Exercise: Check the records below for the word "epsilon" and state how many lines contain it, replying with the number only.

Exercise inputs:
§ §
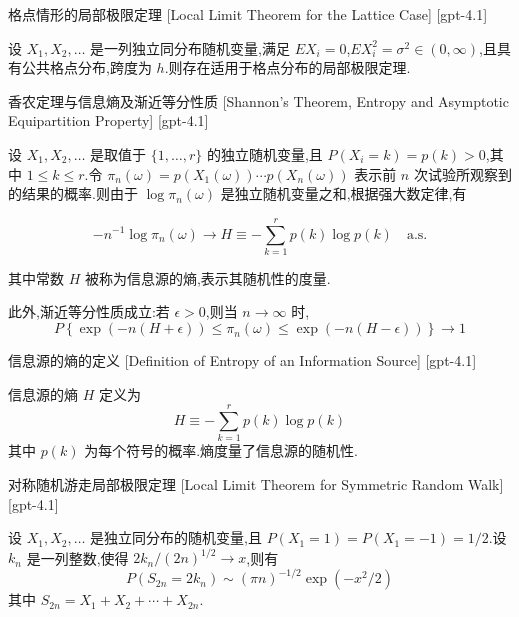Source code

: \documentclass[UTF8]{ctexart}
\begin{document}
    
    
    \begin{thm}
        {格点情形的局部极限定理}
        [Local Limit Theorem for the Lattice Case]
        [gpt-4.1]
        
设 $X_1, X_2, \dots$ 是一列独立同分布随机变量,满足 $E X_i = 0$,$E X_i^2 = \sigma^2 \in (0, \infty)$,且具有公共格点分布,跨度为 $h$.则存在适用于格点分布的局部极限定理.

    \end{thm}
    
    
    
    \begin{thm}
        {香农定理与信息熵及渐近等分性质}
        [Shannon's Theorem, Entropy and Asymptotic Equipartition Property]
        [gpt-4.1]
        
设 $X_1, X_2, \dotsc$ 是取值于 $\{1, \dotsc, r\}$ 的独立随机变量,且 $P(X_i = k) = p(k) > 0$,其中 $1 \leq k \leq r$.令 $\pi_n(\omega) = p(X_1(\omega)) \cdots p(X_n(\omega))$ 表示前 $n$ 次试验所观察到的结果的概率.则由于 $\log \pi_n(\omega)$ 是独立随机变量之和,根据强大数定律,有

\[
- n^{-1} \log \pi_n(\omega) \to H \equiv - \sum_{k=1}^r p(k) \log p(k) \quad \mathrm{a.s.}
\]

其中常数 $H$ 被称为信息源的熵,表示其随机性的度量.

此外,渐近等分性质成立:若 $\epsilon > 0$,则当 $n \to \infty$ 时,
\[
P\left\{ \exp(-n(H+\epsilon)) \leq \pi_n(\omega) \leq \exp(-n(H-\epsilon)) \right\} \to 1
\]

    \end{thm}
    
    
    
    \begin{dfn}
        {信息源的熵的定义}
        [Definition of Entropy of an Information Source]
        [gpt-4.1]
        
信息源的熵 $H$ 定义为
\[
H \equiv - \sum_{k=1}^r p(k) \log p(k)
\]
其中 $p(k)$ 为每个符号的概率.熵度量了信息源的随机性.

    \end{dfn}
    
    
    
    \begin{thm}
        {对称随机游走局部极限定理}
        [Local Limit Theorem for Symmetric Random Walk]
        [gpt-4.1]
        
设 $X_1, X_2, \dots$ 是独立同分布的随机变量,且 $P(X_1 = 1) = P(X_1 = -1) = 1/2$.设 $k_n$ 是一列整数,使得 $2 k_n / (2n)^{1/2} \to x$,则有
\[
P(S_{2n} = 2 k_n) \sim (\pi n)^{-1/2} \exp(- x^2 / 2)
\]
其中 $S_{2n} = X_1 + X_2 + \cdots + X_{2n}$.

    \end{thm}
    
\end{document}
§ §
Response: 2